Fieles a los planes que habían trazado la semana anterior, en cuanto el bote se acercó a la orilla, Escalofríos y sus muchachos colgaron al costado unos sacos de paja para impedir que la madera raspara las piedras. Lanzaron unos cabos, y el Sabueso y Hosco los atraparon al vuelo. Luego arrimaron el bote y lo amarraron a tierra. El Sabueso miró a Dow, que estaba apoyado tranquilamente en el muro de la puerta, y éste hizo un leve gesto con la cabeza para indicarle que todo seguía en calma en la ciudad. Un instante después, deslizándose en silencio y cobijándose en las sombras, Escalofríos subía los escalones.
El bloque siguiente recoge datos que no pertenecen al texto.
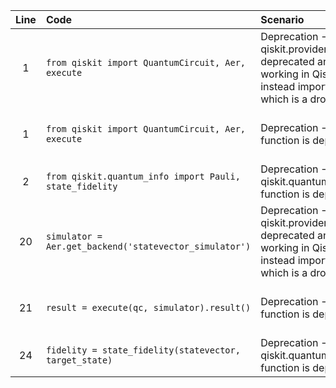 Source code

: | Line | Code | Scenario | Reference | Artifact | Refactoring |
| :--: | :--- | :------- | :-------: | :------- | :---------- |
| 1 | `from qiskit import QuantumCircuit, Aer, execute` | Deprecation -> Importing from qiskit.providers.aer is deprecated and will stop working in Qiskit 1.0. You should instead import from qiskit_aer, which is a drop-in replacement. | 548acfe8-db26-45b7-ab5c-c637c63ee4b0 | Aer | `from qiskit_aer import AerSimulator` |
| 1 | `from qiskit import QuantumCircuit, Aer, execute` | Deprecation -> Qiskit’s execute() function is deprecated. | 7dcaf104-d552-4d87-994a-c7691846d9a9 | execute | |
| 2 | `from qiskit.quantum_info import Pauli, state_fidelity` | Deprecation -> The qiskit.quantum_info.state_fidelity function is deprecated. | IK | state_fidelity | `from qiskit.quantum_info import Statevector` |
| 20 | `simulator = Aer.get_backend('statevector_simulator')` | Deprecation -> Importing from qiskit.providers.aer is deprecated and will stop working in Qiskit 1.0. You should instead import from qiskit_aer, which is a drop-in replacement. | 548acfe8-db26-45b7-ab5c-c637c63ee4b0 | Aer.get_backend | `simulator = AerSimulator()` |
| 21 | `result = execute(qc, simulator).result()` | Deprecation -> Qiskit’s execute() function is deprecated. | 7dcaf104-d552-4d87-994a-c7691846d9a9 | execute | `result = simulator.run(qc).result()` |
| 24 | `fidelity = state_fidelity(statevector, target_state)` | Deprecation -> The qiskit.quantum_info.state_fidelity function is deprecated. | IK | state_fidelity | `fidelity = Statevector.from_label('0').fidelity(statevector)` |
—Buen trabajo, jefe —susurró con una sonrisa de oreja a oreja—. Bueno y limpio.

—Ya habrá tiempo luego de darnos palmaditas en la espalda. Ocúpate de vayan amarrando los demás botes.

—Bien dicho.

Ya se acercaban más botes, más Caris, más sacos de paja. Los muchachos de Escalofríos tiraron de ellos y ayudaron a subir al muelle a los hombres. Hombres de todas las clases que se habían ido uniendo a ellos a lo largo de las últimas semanas. Hombres a los que no les gustaba la nueva forma de hacer las cosas que tenía Bethod. Pronto hubo una auténtica multitud junto a las aguas. Eran tantos que el Sabueso no se explicaba cómo era posible que no los hubieran visto.

Según lo habían planeado, formaron varios grupos, cada uno al mando de un jefe y con una misión específica. Entre los hombres había un par que conocían Uffrith y unos días antes, como solía hacer Tresárboles, habían trazado en el suelo un plano del lugar. El Sabueso había hecho que todos se lo aprendieran de memoria. Sonrió al recordar lo mucho que se había quejado de ello Dow el Negro, pero ahora estaba claro que el esfuerzo había valido la pena. Se puso en cuclillas junto a la puerta y los grupos, silenciosos y en la oscuridad, fueron pasando uno por uno.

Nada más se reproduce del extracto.